Le chef de la diplomatie Abdullah Gül a été élu aujourd'hui président de la république par le parlement turc. C'est la première fois dans la Turquie laïque qu'un responsable issu de la mouvance islamiste accède à la magistrature suprême, a annoncé le président du parlement.

Abdullah Gül, chef de la diplomatie, a été confortablement élu ce mardi président de la république par le parlement turc. Il a recueilli en effet le soutien de 339 des 550 députés au parlement, dominé par son Parti de la justice et du développement (AKP). C'est bien plus que la majorité des 276 voix requises pour être élu. Les deux autres candidats, Sabahattin Cakmakoglu, du Parti de l'action nationaliste, et Hüseyin Tayfun Içli, du Parti de la gauche démocratique, arrivent loin derrière, obtenant respectivement 70 et 13 voix. Aux deux premiers tours, la semaine dernière, Abdullah Gül n'avait pas réuni la majorité des deux tiers des suffrages nécessaire, soit 367 voix.

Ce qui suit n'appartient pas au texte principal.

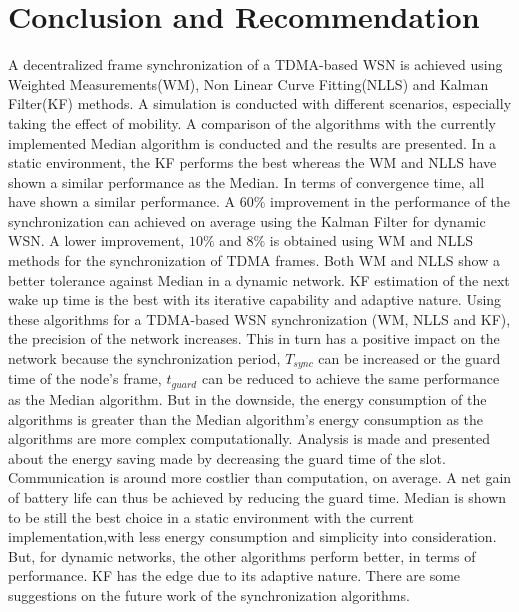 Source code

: \documentclass[journal]{IEEEtran}
\begin{document}
\section{\textbf{Conclusion and Recommendation}}\noindent
A decentralized frame synchronization of a TDMA-based WSN is achieved
using Weighted Measurements(WM), Non Linear Curve Fitting(NLLS) and
Kalman Filter(KF) methods. A simulation is conducted with different scenarios, especially
taking the effect of mobility. A comparison of the algorithms with the currently implemented Median algorithm
is conducted and the results are presented.
\newline
In a static environment, the KF performs the best whereas the WM and NLLS have shown a similar performance as the
Median. In terms of convergence time, all have shown a similar performance.
\newline
A $60\%$ improvement in the performance of the synchronization can
achieved on average using the Kalman Filter for dynamic WSN. A lower
improvement, $10\%$ and $8\%$ is obtained using WM and NLLS methods
for the synchronization of TDMA frames. Both WM and NLLS show a better tolerance
against Median in a dynamic network. KF estimation of
the next wake up time is the best with its iterative capability and
adaptive nature.
\newline
Using these algorithms for a TDMA-based WSN synchronization (WM, NLLS and KF), the precision of the network increases. This in turn has a positive impact on the network because the synchronization period, $T_{sync}$ can be increased or the guard time of the node's frame, $t_{guard}$ can be reduced to achieve the same performance as the
Median algorithm. 
\newline
But in the downside, the energy consumption of the algorithms is
greater than the Median algorithm's energy consumption as the algorithms are more complex computationally. Analysis is made and presented about the
energy saving made by decreasing the guard time of the slot. 
Communication is around more costlier than computation, on average. A net gain of battery life can thus be achieved by reducing the guard time.
\newline
Median is shown to be still the best choice in a static environment with the current implementation,with less energy consumption and simplicity into consideration. But, for dynamic networks, the other algorithms perform better, in terms of
performance. KF has the edge due to its adaptive nature.
\newline 
\noindent There are some suggestions on the future work of the synchronization algorithms.
\end{document}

Cette élection est perçue comme une victoire du Parti de la justice et du développement (AKP, issu de la mouvance islamiste) sur les tenants de la laïcité, soutenus par l'armée, qui avaient bloqué au printemps une première candidature du chef de la diplomatie. Pour les détracteurs de l'AKP, l'ambition secrète du nouveau président est d'islamiser le pays. Son accession à la présidence lui permettrait de neutraliser plusieurs institutions de contrôle de l'action gouvernementale.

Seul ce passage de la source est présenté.